___ Records to use ___
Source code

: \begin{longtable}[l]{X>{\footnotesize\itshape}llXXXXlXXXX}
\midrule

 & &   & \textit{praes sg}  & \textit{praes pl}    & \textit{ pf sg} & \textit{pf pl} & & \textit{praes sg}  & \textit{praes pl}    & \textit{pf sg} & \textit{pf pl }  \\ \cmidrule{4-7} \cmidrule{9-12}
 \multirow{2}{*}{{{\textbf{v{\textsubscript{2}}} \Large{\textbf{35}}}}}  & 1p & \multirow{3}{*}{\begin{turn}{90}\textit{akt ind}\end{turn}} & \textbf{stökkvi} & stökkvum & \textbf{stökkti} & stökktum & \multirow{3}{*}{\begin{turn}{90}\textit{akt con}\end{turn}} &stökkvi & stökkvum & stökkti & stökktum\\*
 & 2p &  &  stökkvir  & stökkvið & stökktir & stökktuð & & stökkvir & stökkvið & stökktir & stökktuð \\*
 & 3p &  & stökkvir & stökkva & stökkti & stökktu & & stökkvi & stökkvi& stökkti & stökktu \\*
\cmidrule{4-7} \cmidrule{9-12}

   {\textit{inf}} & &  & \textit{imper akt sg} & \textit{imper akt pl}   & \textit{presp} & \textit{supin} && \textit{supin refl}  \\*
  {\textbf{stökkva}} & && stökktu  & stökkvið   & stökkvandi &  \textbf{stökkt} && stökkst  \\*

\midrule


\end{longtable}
___
§ What the task requires
Output nothing but the lines from the one with "stökkti & stökktu \\*" through the last line above, each exactly as it stands.

§ Exercise output
 & 3p &  & stökkvir & stökkva & stökkti & stökktu & & stökkvi & stökkvi& stökkti & stökktu \\*
\cmidrule{4-7} \cmidrule{9-12}

   {\textit{inf}} & &  & \textit{imper akt sg} & \textit{imper akt pl}   & \textit{presp} & \textit{supin} && \textit{supin refl}  \\*
  {\textbf{stökkva}} & && stökktu  & stökkvið   & stökkvandi &  \textbf{stökkt} && stökkst  \\*

\midrule


\end{longtable}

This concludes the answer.